Abstract
Objectives: To describe clinical and electroencephalographic (EEG) features and investigate their correlation in patients with convulsive status epilepticus (CSE), aiming to support timely diagnosis, prognosis, and management.
Methods: A cross-sectional descriptive study was conducted on 41 patients diagnosed with CSE at the Neurology Center of Bach Mai Hospital between December 2024 and May 2025. Clinical data (age, sex, history, seizure type, consciousness, seizure duration) and EEG findings (wave types, distribution, symmetry, background activity) were analyzed and compared.

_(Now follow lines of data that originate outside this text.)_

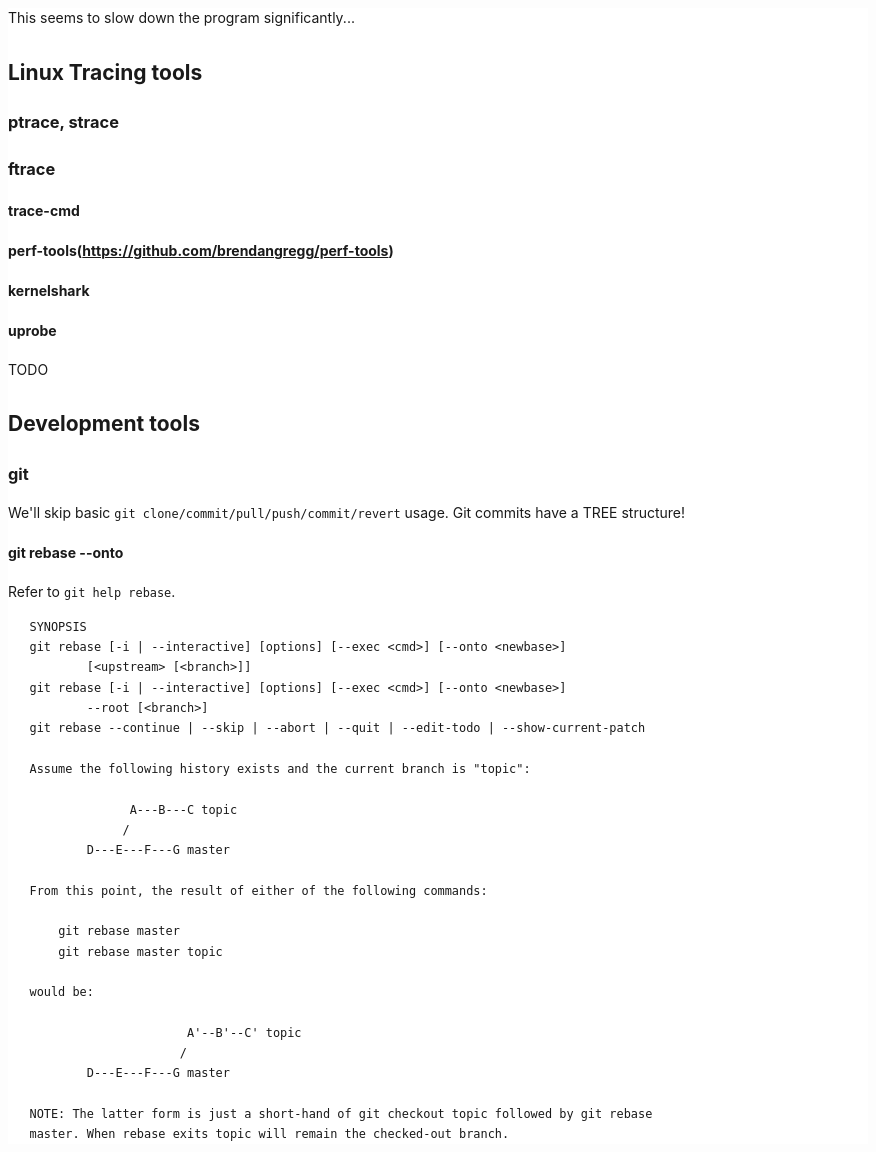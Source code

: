 This seems to slow down the program significantly...

Linux Tracing tools
-------------------

### ptrace, strace

### ftrace

#### trace-cmd

#### perf-tools(https://github.com/brendangregg/perf-tools)

#### kernelshark

#### uprobe

TODO

Development tools
-----------------

### git
We'll skip basic `git clone/commit/pull/push/commit/revert` usage.
Git commits have a TREE structure!

#### git rebase --onto
Refer to `git help rebase`.

       SYNOPSIS
       git rebase [-i | --interactive] [options] [--exec <cmd>] [--onto <newbase>]
               [<upstream> [<branch>]]
       git rebase [-i | --interactive] [options] [--exec <cmd>] [--onto <newbase>]
               --root [<branch>]
       git rebase --continue | --skip | --abort | --quit | --edit-todo | --show-current-patch

       Assume the following history exists and the current branch is "topic":

                     A---B---C topic
                    /
               D---E---F---G master

       From this point, the result of either of the following commands:

           git rebase master
           git rebase master topic

       would be:

                             A'--B'--C' topic
                            /
               D---E---F---G master

       NOTE: The latter form is just a short-hand of git checkout topic followed by git rebase
       master. When rebase exits topic will remain the checked-out branch.
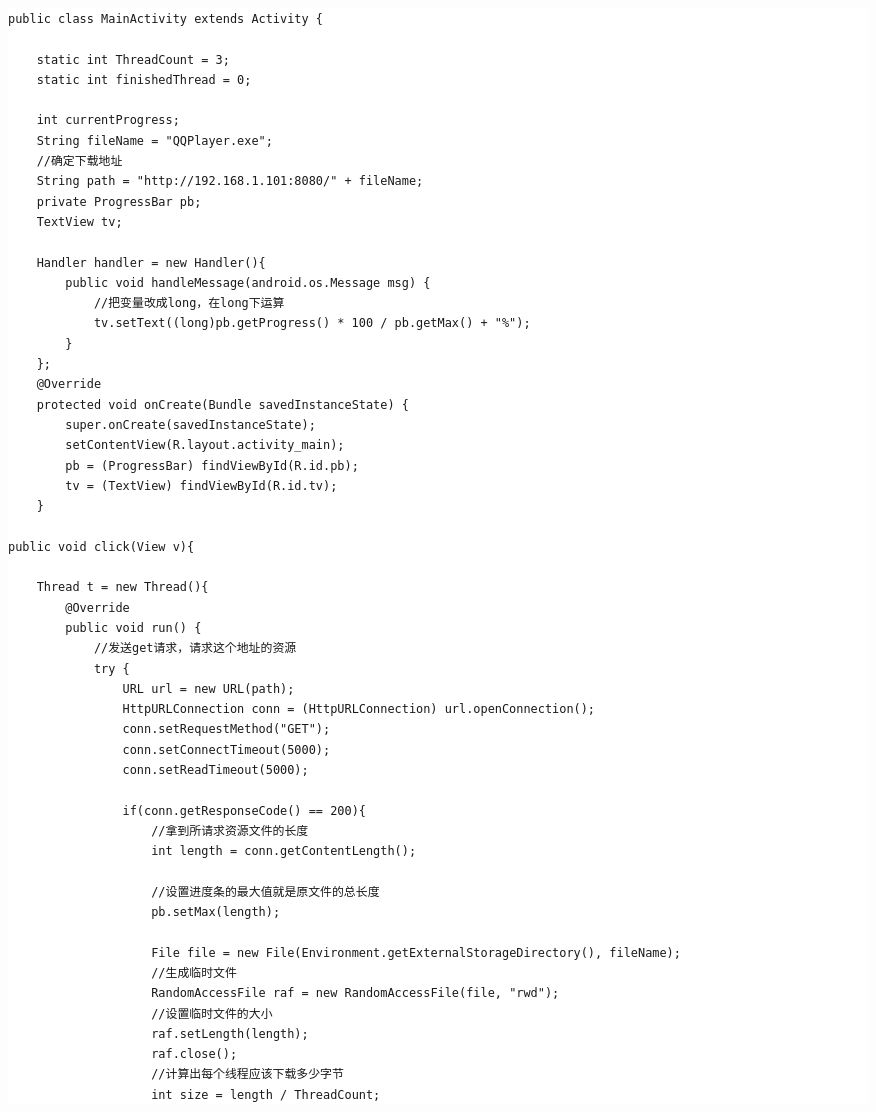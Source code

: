 	public class MainActivity extends Activity {
	
		static int ThreadCount = 3;
		static int finishedThread = 0;
		
		int currentProgress;
		String fileName = "QQPlayer.exe";
		//确定下载地址
		String path = "http://192.168.1.101:8080/" + fileName;
		private ProgressBar pb;
		TextView tv;
		
		Handler handler = new Handler(){
			public void handleMessage(android.os.Message msg) {
				//把变量改成long，在long下运算
				tv.setText((long)pb.getProgress() * 100 / pb.getMax() + "%");
			}
		};
		@Override
		protected void onCreate(Bundle savedInstanceState) {
			super.onCreate(savedInstanceState);
			setContentView(R.layout.activity_main);
			pb = (ProgressBar) findViewById(R.id.pb);
			tv = (TextView) findViewById(R.id.tv);
		}

	public void click(View v){
		
		Thread t = new Thread(){
			@Override
			public void run() {
				//发送get请求，请求这个地址的资源
				try {
					URL url = new URL(path);
					HttpURLConnection conn = (HttpURLConnection) url.openConnection();
					conn.setRequestMethod("GET");
					conn.setConnectTimeout(5000);
					conn.setReadTimeout(5000);
					
					if(conn.getResponseCode() == 200){
						//拿到所请求资源文件的长度
						int length = conn.getContentLength();
						
						//设置进度条的最大值就是原文件的总长度
						pb.setMax(length);
						
						File file = new File(Environment.getExternalStorageDirectory(), fileName);
						//生成临时文件
						RandomAccessFile raf = new RandomAccessFile(file, "rwd");
						//设置临时文件的大小
						raf.setLength(length);
						raf.close();
						//计算出每个线程应该下载多少字节
						int size = length / ThreadCount;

Results: The mean age was 52.9 ± 20.6 years, with a male-to-female ratio of 1.16. Most common clinical symptoms included seizures (92.7%), altered consciousness (26.8%), fever (22.0%), aphasia (12.2%), hemiparesis (12.2%), psychiatric disturbances (9.8%), memory impairment (14.6%), headache (14.6%), and personality changes (2.4%). Focal impaired awareness seizures accounted for 75.6% of cases. Most EEGs showed abnormalities; slowing was most common (92.7%), followed by rhythmic activity (70.7%) and epileptiform discharges (63.4%). No significant correlation was found between seizure duration (≥ 5 minutes) and EEG abnormalities; however, ongoing seizures at the time of EEG were significantly associated with epileptiform discharges, rhythmic activity, and periodic discharges.
Conclusion: Clinical and EEG features in CSE patients are highly variable. EEG plays a crucial role in confirming ongoing seizure activity after convulsions, particularly in non-convulsive phases. Combining detailed clinical examination with EEG improves diagnostic accuracy and guides treatment.